• **Plain-text document sources**
>>>>>

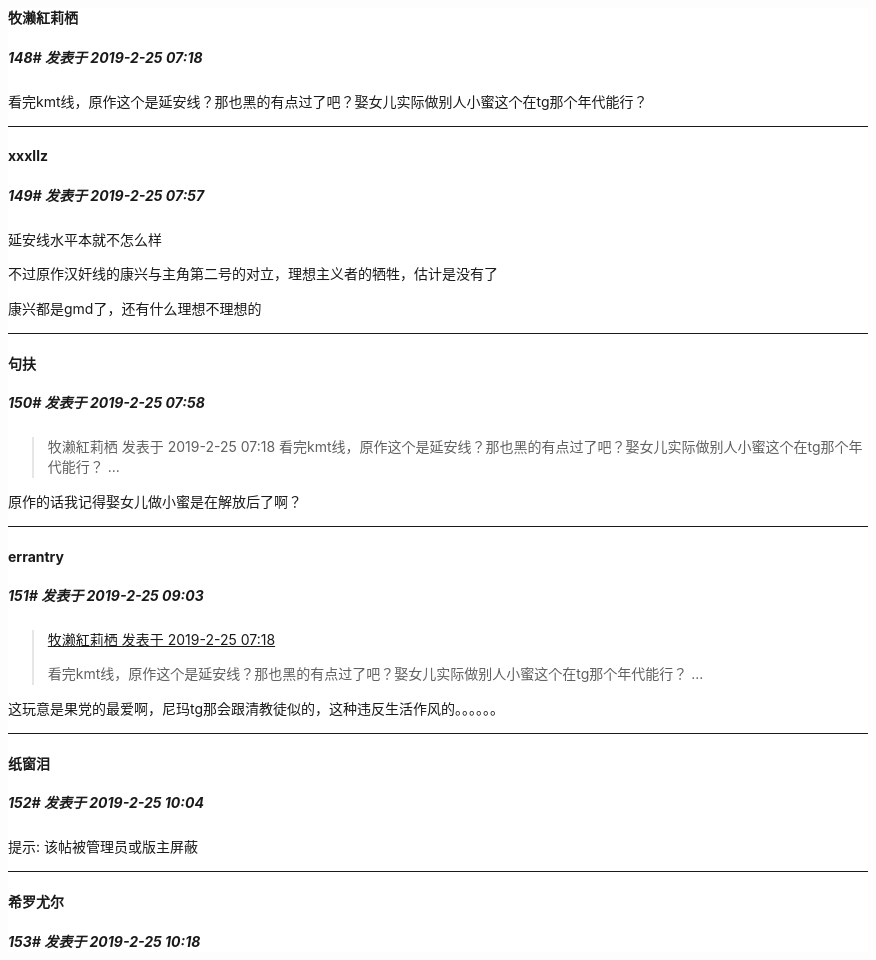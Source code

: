 ####  牧濑紅莉栖  
##### 148#       发表于 2019-2-25 07:18


看完kmt线，原作这个是延安线？那也黑的有点过了吧？娶女儿实际做别人小蜜这个在tg那个年代能行？


*****

####  xxxllz  
##### 149#       发表于 2019-2-25 07:57


延安线水平本就不怎么样

不过原作汉奸线的康兴与主角第二号的对立，理想主义者的牺牲，估计是没有了

康兴都是gmd了，还有什么理想不理想的


*****

####  句扶  
##### 150#       发表于 2019-2-25 07:58


<blockquote>牧濑紅莉栖 发表于 2019-2-25 07:18
看完kmt线，原作这个是延安线？那也黑的有点过了吧？娶女儿实际做别人小蜜这个在tg那个年代能行？ ...</blockquote>
原作的话我记得娶女儿做小蜜是在解放后了啊？




*****

####  errantry  
##### 151#       发表于 2019-2-25 09:03


<blockquote><a href="httphttps://bbs.saraba1st.com/2b/forum.php?mod=redirect&amp;goto=findpost&amp;pid=42712725&amp;ptid=1806163" target="_blank">牧濑紅莉栖 发表于 2019-2-25 07:18</a>

看完kmt线，原作这个是延安线？那也黑的有点过了吧？娶女儿实际做别人小蜜这个在tg那个年代能行？ ...</blockquote>
这玩意是果党的最爱啊，尼玛tg那会跟清教徒似的，这种违反生活作风的。。。。。。


*****

####  纸窗泪  
##### 152#       发表于 2019-2-25 10:04

提示: 该帖被管理员或版主屏蔽


*****

####  希罗尤尔  
##### 153#       发表于 2019-2-25 10:18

<<<<<

• **What to do**
The answer should contain nothing but the lines from the top of the data above through the line containing "发表于 2019-2-25 09:03", copied exactly, with no images.

• **Output for this task**
Source code

: ####  牧濑紅莉栖  
##### 148#       发表于 2019-2-25 07:18


看完kmt线，原作这个是延安线？那也黑的有点过了吧？娶女儿实际做别人小蜜这个在tg那个年代能行？


*****

####  xxxllz  
##### 149#       发表于 2019-2-25 07:57


延安线水平本就不怎么样

不过原作汉奸线的康兴与主角第二号的对立，理想主义者的牺牲，估计是没有了

康兴都是gmd了，还有什么理想不理想的


*****

####  句扶  
##### 150#       发表于 2019-2-25 07:58


<blockquote>牧濑紅莉栖 发表于 2019-2-25 07:18
看完kmt线，原作这个是延安线？那也黑的有点过了吧？娶女儿实际做别人小蜜这个在tg那个年代能行？ ...</blockquote>
原作的话我记得娶女儿做小蜜是在解放后了啊？




*****

####  errantry  
##### 151#       发表于 2019-2-25 09:03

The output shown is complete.